O cardápio de sempre, trivial, mas, para mim, fundamental: 1. árvores frondosas; 2. bebês acompanhados de babás;  3. babás acompanhando bebês; 4. paramédicos puxando lentamente anciãos doentes pelo braço; 5. velhotes que caminham a toda velocidade, como se estivessem (e, de fato, estão) correndo da própria morte; 6.  vendedores de água de coco e de biscoitos Globo; 7.  gatos e a cachorros, já velhos conhecidos; 8. ladrões, de bicicletas, que lá estão diuturnamente, de olho nas correntinhas de ouro dos pescoços alheios; 9.  maritacas operosas sempre risonhas e francas.. Enfim, caro leitor: sentia-me tal e qual virginal garota de íntegro cabaço, mix de Doris Day e Julie Andrews, a flanar ao som de ´ela é carioca... ela é carioca...´
Imerso nesse clima que mixava Walt Disney & Tom & Vinicius, absorto, contrito, ensimesmado, quase me autocelebrando, demorei a perceber  que, poucos metros à minha frente, dois homens discutiam, e discutiam acirradamente. Só acordei dessa setembrina good trip quando altissonante CARALHO!, proferido em altíssimo e bom som chegou até os meus ouvidos e quase me rompeu os tímpanos.
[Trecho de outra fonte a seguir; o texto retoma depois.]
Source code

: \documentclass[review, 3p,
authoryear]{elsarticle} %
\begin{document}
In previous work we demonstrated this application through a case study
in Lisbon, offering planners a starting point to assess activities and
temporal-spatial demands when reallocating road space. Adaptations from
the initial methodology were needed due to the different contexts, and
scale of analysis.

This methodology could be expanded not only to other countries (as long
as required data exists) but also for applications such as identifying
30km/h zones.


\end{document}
Obrigo-me então a deletar, temporariamente, as Julies Andrews e os Tons Jobins que me arrebatavam, e presto atenção nos dois homens que, nas minhas fuças, pugnam-se verbalmente como se daquela discussão dependesse o destino de toda a espécie humana: o mais alto e mais jovem (talvez 45 anos) era branco; o mais baixo e mais velho (talvez 57 anos) era negro. Ambos bonitos, e ambos garbosos. Mas ambos (pareceu-me) imersos nos próprios fantasmas e tragédias. Mas ambos consumidos e devorados totalmente pelo pathos do desastre de rompimento iminente e, quiçá, irreversível.
(Olhos e ouvidos atentos, e a cabeça no lugar, passo levemente desacelerado, posso então ouvir flashes  do que conversam).
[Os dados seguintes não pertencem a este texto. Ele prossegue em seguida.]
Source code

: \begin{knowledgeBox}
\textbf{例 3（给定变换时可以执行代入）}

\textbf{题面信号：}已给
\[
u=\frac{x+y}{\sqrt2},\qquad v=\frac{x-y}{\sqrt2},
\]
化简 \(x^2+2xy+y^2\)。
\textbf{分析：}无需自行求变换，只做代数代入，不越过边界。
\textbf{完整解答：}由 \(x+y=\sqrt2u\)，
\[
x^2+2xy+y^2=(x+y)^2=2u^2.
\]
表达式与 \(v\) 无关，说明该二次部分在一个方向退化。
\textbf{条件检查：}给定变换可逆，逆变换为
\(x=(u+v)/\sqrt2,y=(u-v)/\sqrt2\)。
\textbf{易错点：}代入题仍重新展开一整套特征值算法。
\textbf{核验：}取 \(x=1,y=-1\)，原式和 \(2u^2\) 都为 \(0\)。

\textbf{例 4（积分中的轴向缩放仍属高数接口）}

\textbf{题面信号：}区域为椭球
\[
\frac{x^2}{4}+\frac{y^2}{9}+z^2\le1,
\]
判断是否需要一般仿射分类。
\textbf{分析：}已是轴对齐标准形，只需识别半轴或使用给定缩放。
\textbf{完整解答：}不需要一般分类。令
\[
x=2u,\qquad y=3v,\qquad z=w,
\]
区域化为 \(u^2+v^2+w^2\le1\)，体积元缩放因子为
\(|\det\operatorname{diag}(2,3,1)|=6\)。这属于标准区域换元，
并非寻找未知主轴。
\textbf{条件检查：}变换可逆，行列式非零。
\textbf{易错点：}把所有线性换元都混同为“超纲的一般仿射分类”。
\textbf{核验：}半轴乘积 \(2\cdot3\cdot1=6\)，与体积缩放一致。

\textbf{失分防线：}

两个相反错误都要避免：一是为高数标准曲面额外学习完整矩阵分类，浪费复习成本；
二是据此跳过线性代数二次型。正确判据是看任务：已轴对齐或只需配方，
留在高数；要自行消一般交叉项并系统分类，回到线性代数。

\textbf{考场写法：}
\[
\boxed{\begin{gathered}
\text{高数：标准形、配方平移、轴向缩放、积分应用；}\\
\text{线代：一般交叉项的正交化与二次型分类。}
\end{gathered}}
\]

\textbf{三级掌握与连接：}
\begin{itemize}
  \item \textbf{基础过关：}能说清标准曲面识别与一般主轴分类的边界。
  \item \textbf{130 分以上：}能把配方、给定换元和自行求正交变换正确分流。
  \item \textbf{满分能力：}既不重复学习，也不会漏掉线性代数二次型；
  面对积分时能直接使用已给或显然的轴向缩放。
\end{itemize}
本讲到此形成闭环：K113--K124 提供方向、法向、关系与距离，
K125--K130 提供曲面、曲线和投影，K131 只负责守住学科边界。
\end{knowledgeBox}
Homem A (negro, mais velho, talvez 55 anos): - Você sabe que merda de cara é esse com quem  você está se envolvendo? Sabe ao menos se ele é, por exemplo, soropositivo? Nada contra soropositivos, mas você precisa ter essa informação, precisa saber o terreno em que está pisando....
Homem B (branco, mais jovem, talvez 45 anos; interrompendo bruscamente o fluxo do pensamento do outro): - Soropositivo? Você está querendo dizer que F. pode ser soropositivo? Você está é morrendo de ciúme porque estou me envolvendo com outro cara! Você é um recalcado! É isso! E isso é típico de ex-namorado que não quer o ex-namorado seja feliz com outro cara. E quer saber: quem teve e tem amigo soropositivo é você! Quem teve amigo que morreu de Aids foi você! Eu não tenho, nem nunca tive, nem nunca terei amigo soropositivo; nem nunca tive amigo que morreu de Aids. Quem sempre se misturou com gente  soropositiva foi você, não eu!!!!
O homem A, impactado pela delírio demencial do homem B que acabara de ouvir, diminui o passo, e quase se afunda no asfalto. O homem B, não, vai em frente. Mas, de repente, estaca, se volta para o homem A, e urra, em altíssimos decibéis: - Anda mais rápido, porra. Depois que você ficou velho está ficando lerdo, é?
Ouço a conversa apenas até esse momento. Temo que possa fazer alguma merda. Dou meia volta. Mudo completamente o foco. Concentro-me no som dos pássaros e do mar que bate ali perto. Extasio-me com as maritacas que maritacam ao meu redor – e volto a imergir no clima à Disney-Tom-Vinícius de antes de sintonizar aquela cena constrangedora.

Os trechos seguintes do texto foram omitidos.